PROBLEM DESCRIPTION -
Print out the entries exactly, and include each one.

DATASET EXTRACT -
* * * *

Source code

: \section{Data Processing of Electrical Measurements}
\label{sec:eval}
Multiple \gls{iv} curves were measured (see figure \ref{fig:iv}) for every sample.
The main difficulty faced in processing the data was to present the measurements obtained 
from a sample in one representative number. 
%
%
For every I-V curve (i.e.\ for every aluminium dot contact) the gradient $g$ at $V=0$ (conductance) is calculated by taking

* * * *

RESPONSE TO THE TASK -
Source code

: \section{Data Processing of Electrical Measurements}
\label{sec:eval}
Multiple \gls{iv} curves were measured (see figure \ref{fig:iv}) for every sample.
The main difficulty faced in processing the data was to present the measurements obtained 
from a sample in one representative number. 
%
%
For every I-V curve (i.e.\ for every aluminium dot contact) the gradient $g$ at $V=0$ (conductance) is calculated by taking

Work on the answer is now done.